What Levitan and his colleagues noted, however, was people who tested developed pneumonia because of COVID-19 didn’t experience any of these even as their oxygen levels fell. By the time they do, they had developed hypoxia — the levels of oxygen in their bodies had fallen to alarmingly low levels. Normal oxygen saturation at sea level is about 94 to 100 percent. For these patients, however, their oxygen saturation had fallen as low as 50 percent. (Related: Bombshell plea from NYC ICU doctor: COVID-19 is a condition of oxygen deprivation, not pneumonia… VENTILATORS may be causing the lung damage, not the virus.)
The lack of the typical symptoms of pneumonia meant that, by the time some patients had come into the hospital, their pneumonia had already progressed to dangerous levels.

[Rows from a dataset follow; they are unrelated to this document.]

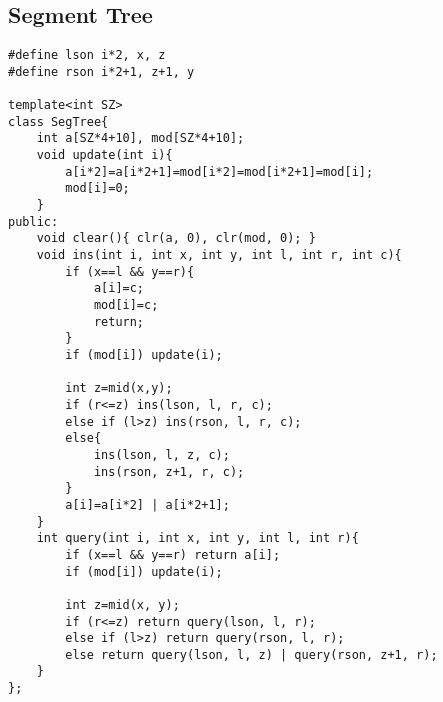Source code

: \subsection{Segment Tree}
\begin{lstlisting}
#define lson i*2, x, z
#define rson i*2+1, z+1, y

template<int SZ>
class SegTree{
	int a[SZ*4+10], mod[SZ*4+10];
	void update(int i){
		a[i*2]=a[i*2+1]=mod[i*2]=mod[i*2+1]=mod[i];
		mod[i]=0;
	}
public:
	void clear(){ clr(a, 0), clr(mod, 0); }
	void ins(int i, int x, int y, int l, int r, int c){
		if (x==l && y==r){
			a[i]=c;
			mod[i]=c;
			return;
		}
		if (mod[i]) update(i);

		int z=mid(x,y);
		if (r<=z) ins(lson, l, r, c);
		else if (l>z) ins(rson, l, r, c);
		else{
			ins(lson, l, z, c);
			ins(rson, z+1, r, c);
		}
		a[i]=a[i*2] | a[i*2+1];
	}
	int query(int i, int x, int y, int l, int r){
		if (x==l && y==r) return a[i];
		if (mod[i]) update(i);

		int z=mid(x, y);
		if (r<=z) return query(lson, l, r);
		else if (l>z) return query(rson, l, r);
		else return query(lson, l, z) | query(rson, z+1, r);
	}
};
\end{lstlisting}
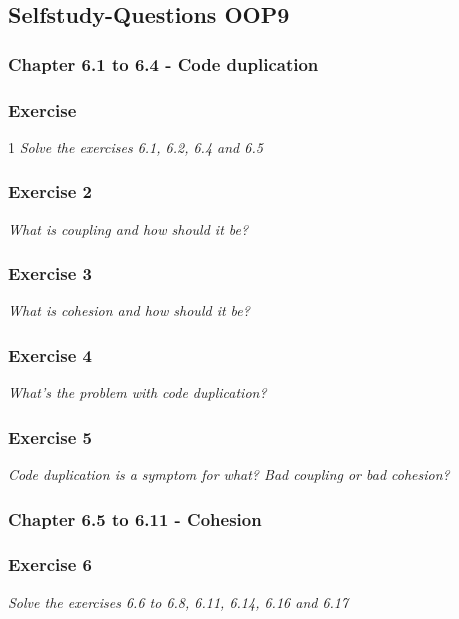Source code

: \subsection{Selfstudy-Questions OOP9}

\subsubsection{Chapter 6.1 to 6.4 - Code duplication}

\subsubsection*{Exercise }1
\textit{Solve the exercises 6.1, 6.2, 6.4 and 6.5} \\

\subsubsection*{Exercise 2}
\textit{What is coupling and how should it be?} \\

\subsubsection*{Exercise 3}
\textit{What is cohesion and how should it be?} \\

\subsubsection*{Exercise 4}
\textit{What's the problem with code duplication?} \\

\subsubsection*{Exercise 5}
\textit{Code duplication is a symptom for what? Bad coupling or bad cohesion? } \\

\subsubsection{Chapter 6.5 to 6.11 - Cohesion}

\subsubsection*{Exercise 6}
\textit{Solve the exercises 6.6 to 6.8, 6.11, 6.14, 6.16 and 6.17} \\

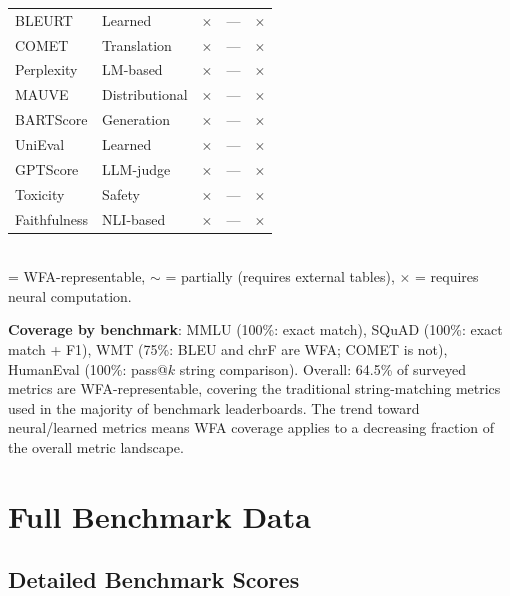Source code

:\documentclass[11pt]{article}
\begin{document}
\begin{table}[ht]
\begin{tabular}{@{}llcll@{}}
BLEURT            & Learned       & $\times$   & ---      & $\times$ \\
COMET             & Translation   & $\times$   & ---      & $\times$ \\
Perplexity        & LM-based      & $\times$   & ---      & $\times$ \\
MAUVE             & Distributional& $\times$   & ---      & $\times$ \\
BARTScore         & Generation    & $\times$   & ---      & $\times$ \\
UniEval           & Learned       & $\times$   & ---      & $\times$ \\
GPTScore          & LLM-judge     & $\times$   & ---      & $\times$ \\
Toxicity          & Safety        & $\times$   & ---      & $\times$ \\
Faithfulness      & NLI-based     & $\times$   & ---      & $\times$ \\
\bottomrule
\end{tabular}
\\[4pt]
\footnotesize \checkmark = WFA-representable, $\sim$ = partially (requires external tables),
$\times$ = requires neural computation.
\end{table}

\noindent\textbf{Coverage by benchmark}: MMLU (100\%: exact match),
SQuAD (100\%: exact match + F1), WMT (75\%: BLEU and chrF are WFA;
COMET is not), HumanEval (100\%: pass@$k$ string comparison).
Overall: 64.5\% of surveyed metrics are WFA-representable, covering
the traditional string-matching metrics used in the majority of
benchmark leaderboards.  The trend toward neural/learned metrics means
WFA coverage applies to a decreasing fraction of the overall metric
landscape.


\section{Full Benchmark Data}\label{app:full-benchmark}

\subsection{Detailed Benchmark Scores}
\end{document}
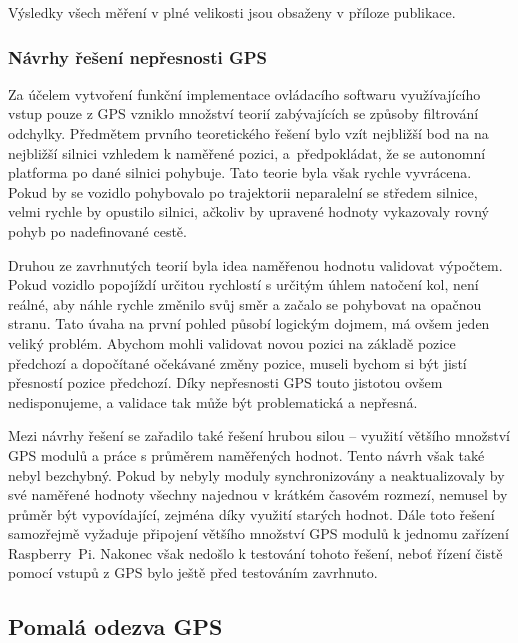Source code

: \documentclass[czech, bachelor]{diploma}
\begin{document}
Výsledky všech měření v plné velikosti jsou obsaženy v příloze publikace.

\subsubsection{Návrhy řešení nepřesnosti GPS}

Za účelem vytvoření funkční implementace ovládacího softwaru využívajícího vstup pouze z GPS vzniklo množství teorií zabývajících
se způsoby filtrování odchylky. Předmětem prvního teoretického řešení bylo vzít nejbližší bod na na nejbližší silnici vzhledem
k naměřené pozici, a~předpokládat, že se autonomní platforma po dané silnici pohybuje. Tato teorie byla však rychle vyvrácena.
Pokud by se vozidlo pohybovalo po trajektorii neparalelní se středem silnice, velmi rychle by opustilo silnici, ačkoliv by
upravené hodnoty vykazovaly rovný pohyb po nadefinované cestě.

Druhou ze zavrhnutých teorií byla idea naměřenou hodnotu validovat výpočtem. Pokud vozidlo popojíždí určitou rychlostí s určitým
úhlem natočení kol, není reálné, aby náhle rychle změnilo svůj směr a začalo se pohybovat na opačnou stranu. Tato úvaha na první
pohled působí logickým dojmem, má ovšem jeden veliký problém. Abychom mohli validovat novou pozici na základě pozice předchozí
a dopočítané očekávané změny pozice, museli bychom si být jistí přesností pozice předchozí. Díky nepřesnosti GPS touto jistotou
ovšem nedisponujeme, a validace tak může být problematická a nepřesná.

Mezi návrhy řešení se zařadilo také řešení hrubou silou -- využití většího množství GPS modulů a práce s průměrem naměřených
hodnot. Tento návrh však také nebyl bezchybný. Pokud by nebyly moduly synchronizovány a neaktualizovaly by své naměřené hodnoty
všechny najednou v krátkém časovém rozmezí, nemusel by průměr být vypovídající, zejména díky využití starých hodnot. Dále toto
řešení samozřejmě vyžaduje připojení většího množství GPS modulů k jednomu zařízení Raspberry~Pi. Nakonec však nedošlo k testování
tohoto řešení, neboť řízení čistě pomocí vstupů z GPS bylo ještě před testováním zavrhnuto.

\subsection{Pomalá odezva GPS} \label{gps-low-polling-rate}
\end{document}

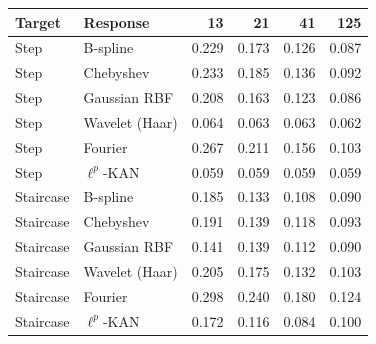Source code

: \begin{tabular}{llrrrr}
\toprule
Target & Response & 13 & 21 & 41 & 125 \\
\midrule
Step & B-spline & 0.229 & 0.173 & 0.126 & 0.087 \\
Step & Chebyshev & 0.233 & 0.185 & 0.136 & 0.092 \\
Step & Gaussian RBF & 0.208 & 0.163 & 0.123 & 0.086 \\
Step & Wavelet (Haar) & 0.064 & 0.063 & 0.063 & 0.062 \\
Step & Fourier & 0.267 & 0.211 & 0.156 & 0.103 \\
Step & $\ell^p$-KAN & 0.059 & 0.059 & 0.059 & 0.059 \\
\midrule
Staircase & B-spline & 0.185 & 0.133 & 0.108 & 0.090 \\
Staircase & Chebyshev & 0.191 & 0.139 & 0.118 & 0.093 \\
Staircase & Gaussian RBF & 0.141 & 0.139 & 0.112 & 0.090 \\
Staircase & Wavelet (Haar) & 0.205 & 0.175 & 0.132 & 0.103 \\
Staircase & Fourier & 0.298 & 0.240 & 0.180 & 0.124 \\
Staircase & $\ell^p$-KAN & 0.172 & 0.116 & 0.084 & 0.100 \\
\bottomrule\end{tabular}
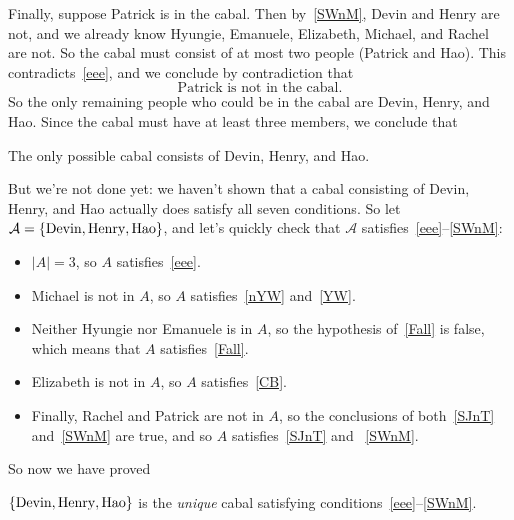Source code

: \documentclass[12pt]{article}
\newcommand{\card}[1]{\left|#1\right|}
\begin{document}
{Finally, suppose Patrick is in the cabal.  Then by~\eqref{SWnM},
Devin and Henry are not, and we already know Hyungie, Emanuele, Elizabeth,
Michael, and Rachel are not. So the cabal must consist of at most two
people (Patrick and Hao). This contradicts~\eqref{eee}, and we conclude
by contradiction that
\begin{equation}\label{nM}
\text{Patrick is not in the cabal.}
\end{equation}
So the only remaining people who could be in the cabal are Devin,
Henry, and Hao.  Since the cabal must have at least three members,
we conclude that
\begin{lemma}
The only possible cabal consists of Devin, Henry, and Hao.
\end{lemma}

But we're not done yet: we haven't shown that a cabal consisting of
Devin, Henry, and Hao actually does satisfy all seven conditions.
So let $\mathcal{A} =\left\{\text{Devin}, \text{Henry},
  \text{Hao}\right\}$, and let's quickly check that $\mathcal{A}$
satisfies~\eqref{eee}--\eqref{SWnM}:

\begin{itemize}

\item $\card{A} = 3$, so $A$ satisfies~\eqref{eee}.
\item Michael is not in $A$, so $A$ satisfies~\eqref{nYW} and~\eqref{YW}.
\item Neither Hyungie nor Emanuele is in $A$, so the hypothesis
  of~\eqref{Fall} is false, which means that $A$
  satisfies~\eqref{Fall}.
\item Elizabeth is not in $A$, so $A$ satisfies~\eqref{CB}.
\item Finally, Rachel and Patrick are not in $A$, so the conclusions of
both~\eqref{SJnT} and~\eqref{SWnM} are true, and so $A$
satisfies~\eqref{SJnT} and ~\eqref{SWnM}.

\end{itemize}

So now we have proved
\begin{proposition*}
$\left\{\text{Devin}, \text{Henry}, \text{Hao}\right\}$ is the \emph{unique} cabal
satisfying conditions~\eqref{eee}--\eqref{SWnM}.
\end{proposition*}}
\end{document}
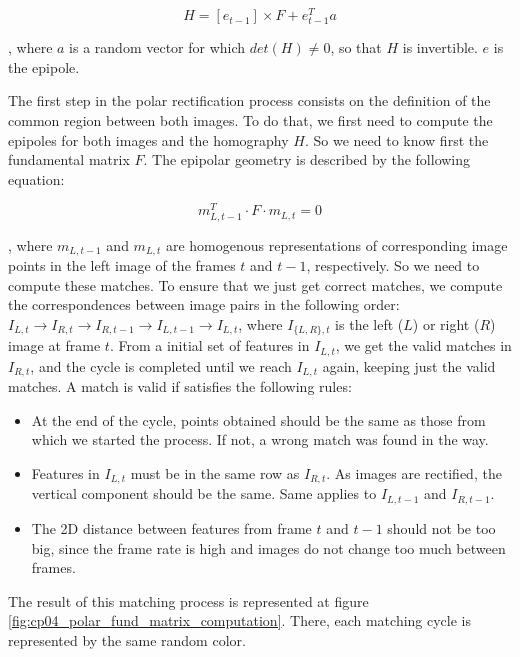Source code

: \begin{equation}\label{eq:cp04_homography}
H = [e_{t - 1}] \times F + e_{t - 1}^T a
\end{equation}

, where $a$ is a random vector for which $det(H) \neq 0$, so that $H$ is invertible. $e$ is the epipole.

The first step in the polar rectification process consists on the definition of the common region between both images. To do that, we first need to compute the epipoles for both images and the homography $H$. So we need to know first the fundamental matrix $F$. The epipolar geometry is described by the following equation:

\begin{equation}\label{eq:cp04_fundamental_matrix}
m_{L,t - 1}^T \cdot F \cdot m_{L,t}= 0
\end{equation}

, where $m_{L,t - 1}$ and $m_{L,t}$ are homogenous representations of corresponding image points in the left image of the frames $t$ and $t - 1$, respectively. So we need to compute these matches. To ensure that we just get correct matches, we compute the correspondences between image pairs in the following order: $I_{L, t} \rightarrow I_{R, t} \rightarrow I_{R, t - 1} \rightarrow I_{L, t - 1} \rightarrow I_{L, t}$, where $I_{\{L,R\},t}$ is the left ($L$) or right ($R$) image at frame $t$. From a initial set of features in $I_{L, t}$, we get the valid matches in $I_{R, t}$, and the cycle is completed until we reach $I_{L, t}$ again, keeping just the valid matches. A match is valid if satisfies the following rules:
\begin{itemize}
 \item At the end of the cycle, points obtained should be the same as those from which we started the process. If not, a wrong match was found in the way.
 \item Features in $I_{L, t}$ must be in the same row as $I_{R, t}$. As images are rectified, the vertical component should be the same. Same applies to $I_{L, t - 1}$ and $I_{R, t - 1}$.
 \item The 2D distance between features from frame $t$ and $t - 1$ should not be too big, since the frame rate is high and images do not change too much between frames.
\end{itemize}

The result of this matching process is represented at figure \ref{fig:cp04_polar_fund_matrix_computation}. There, each matching cycle is represented by the same random color.

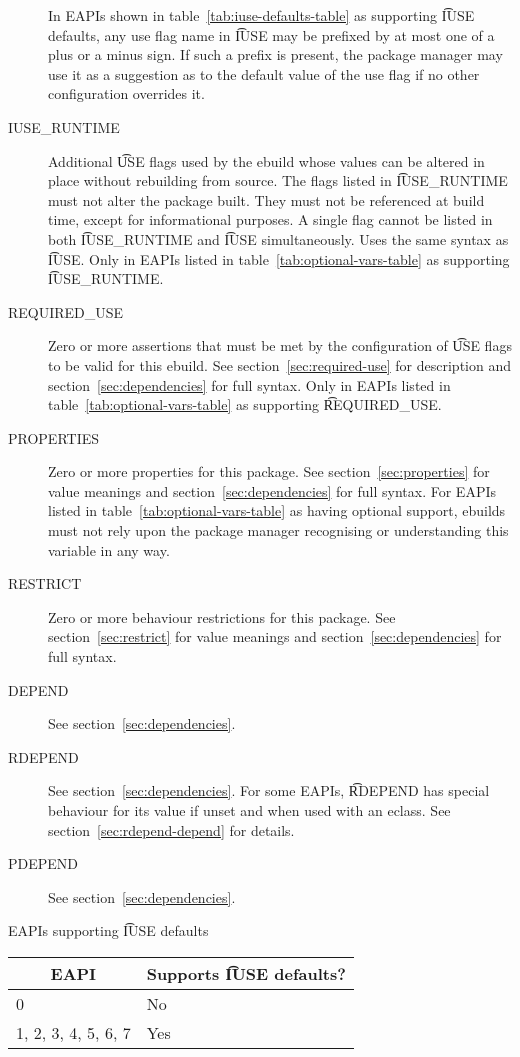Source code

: \begin{description}
     In EAPIs shown in table~\ref{tab:iuse-defaults-table} as supporting
    \t{IUSE} defaults, any use flag name in \t{IUSE} may be prefixed by at most one of a plus or a
    minus sign. If such a prefix is present, the package manager may use it as a suggestion as to
    the default value of the use flag if no other configuration overrides it.
\item[IUSE_RUNTIME]  Additional \t{USE} flags used by the ebuild whose
    values can be altered in place without rebuilding from source. The flags listed in
    \t{IUSE_RUNTIME} must not alter the package built. They must not be referenced at build time,
    except for informational purposes. A single flag cannot be listed in both \t{IUSE_RUNTIME}
    and \t{IUSE} simultaneously. Uses the same syntax as \t{IUSE}\@. Only in EAPIs listed
    in table~\ref{tab:optional-vars-table} as supporting \t{IUSE_RUNTIME}.
\item[REQUIRED_USE]  Zero or more assertions that must be met by the
    configuration of \t{USE} flags to be valid for this ebuild. See section~\ref{sec:required-use}
    for description and section~\ref{sec:dependencies} for full syntax. Only in EAPIs listed in
    table~\ref{tab:optional-vars-table} as supporting \t{REQUIRED_USE}.
\item[PROPERTIES]  Zero or more properties for this package.
    See section~\ref{sec:properties} for value meanings and section~\ref{sec:dependencies} for full
    syntax. For EAPIs listed in table~\ref{tab:optional-vars-table} as having optional support,
    ebuilds must not rely upon the package manager recognising or understanding this variable in
    any way.
\item[RESTRICT] Zero or more behaviour restrictions for this package. See section~\ref{sec:restrict}
    for value meanings and section~\ref{sec:dependencies} for full syntax.
\item[DEPEND] See section~\ref{sec:dependencies}.
\item[RDEPEND] See section~\ref{sec:dependencies}. For some EAPIs, \t{RDEPEND} has special behaviour
    for its value if unset and when used with an eclass. See section~\ref{sec:rdepend-depend} for
    details.
\item[PDEPEND] See section~\ref{sec:dependencies}.
\end{description}

\begin{centertable}{EAPIs supporting \t{IUSE} defaults}
    \label{tab:iuse-defaults-table}
    \begin{tabular}{ll}
      \toprule
      \multicolumn{1}{c}{\textbf{EAPI}} &
      \multicolumn{1}{c}{\textbf{Supports \t{IUSE} defaults?}} \\
      \midrule
      0                         & No  \\
      1, 2, 3, 4, 5, 6, 7       & Yes \\
      \bottomrule
    \end{tabular}
\end{centertable}


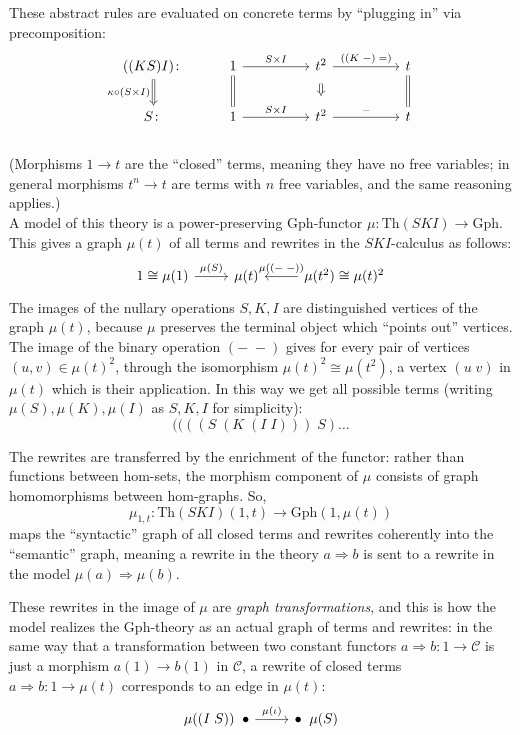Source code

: \documentclass{amsart}
\theoremstyle{definition}
\newcommand{\Th}{\mathrm{Th}}
\newcommand{\Gph}{\mathrm{Gph}}
\newcommand{\C}{\mathscr{C}}
\newcommand{\maps}{\colon}
\begin{document}
These abstract rules are evaluated on concrete terms by ``plugging in'' via precomposition:
\[\begin{tikzcd}
	((KS)I)\maps \arrow[Rightarrow,d,swap,"\kappa \circ (S\times I)"] & 1 \arrow[d,equal] \arrow[rr,"S\times I"] && t^2 \arrow[Rightarrow,d,shorten >=0.2cm,shorten <=0.2cm] \arrow[rr,"((K\; -)\; =)"] && t \arrow[d,equal]\\
	S\maps & 1 \arrow[rr,"S\times I"] && t^2 \arrow[rr,"-"] && t
\end{tikzcd}\]\\
(Morphisms $1\to t$ are the ``closed'' terms, meaning they have no free variables; in general morphisms $t^n\to t$ are terms with $n$ free variables, and the same reasoning applies.)\\

A model of this theory is a power-preserving $\Gph$-functor $\mu\maps \Th(SKI) \to \Gph$. This gives a graph $\mu(t)$ of all terms and rewrites in the $SKI$-calculus as follows:
\[\begin{tikzcd}
1 \cong \mu(1) \arrow[r,"\mu(S)"] & \mu(t) & \mu(t^2) \arrow[l,swap,"\mu(\left(-\;-\right))"] \cong \mu(t)^2
\end{tikzcd}\]
The images of the nullary operations $S,K,I$ are distinguished vertices of the graph $\mu(t)$, because $\mu$ preserves the terminal object which ``points out'' vertices. The image of the binary operation $(-\; -)$ gives for every pair of vertices $(u,v) \in \mu(t)^2$, through the isomorphism $\mu(t)^2 \cong \mu(t^2)$, a vertex $(u\; v)$ in $\mu(t)$ which is their application. In this way we get all possible terms (writing $\mu(S),\mu(K),\mu(I)$ as $S,K,I$ for simplicity): $$((((S\; (K\; (I\; I)))\; S) \dots$$

The rewrites are transferred by the enrichment of the functor: rather than functions between hom-sets, the morphism component of $\mu$ consists of graph homomorphisms between hom-graphs. So, $$\mu_{1,t}\maps \Th(SKI)(1,t)\to \Gph(1,\mu(t))$$ maps the ``syntactic'' graph of all closed terms and rewrites coherently into the ``semantic'' graph, meaning a rewrite in the theory $a\Rightarrow b$ is sent to a rewrite in the model $\mu(a) \Rightarrow \mu(b)$.

These rewrites in the image of $\mu$ are \textit{graph transformations}, and this is how the model realizes the $\Gph$-theory as an actual graph of terms and rewrites: in the same way that a transformation between two constant functors $a\Rightarrow b\maps 1\to \C$ is just a morphism $a(1)\to b(1)$ in $\C$, a rewrite of closed terms $a\Rightarrow b\maps 1\to \mu(t)$ corresponds to an edge in $\mu(t)$:
\[\begin{tikzcd}
	\mu((I\; S)) \;\; \bullet \arrow[r,"\mu(\iota)"] & \bullet \;\; \mu(S)
\end{tikzcd}\]
\end{document}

“To my amazement, most patients I saw said they had been sick for a week or so with fever, cough, upset stomach and fatigue, but they only became short of breath the day they came to the hospital,” said Dr. Levitan. “Their pneumonia had clearly been going on for days, but by the time they felt they had to go to the hospital, they were often already in critical condition.”
It also meant that they would often come across patients who had come in for other complaints but were later found to have COVID-19 pneumonia.
“The patient stabbed in the shoulder, whom we X-rayed because we worried he had a collapsed lung, actually had COVID pneumonia. In patients on whom we did CT scans because they were injured in falls, we coincidentally found COVID pneumonia. Elderly patients who had passed out for unknown reasons and a number of diabetic patients were found to have it,” explained Dr. Levitan in his op-ed.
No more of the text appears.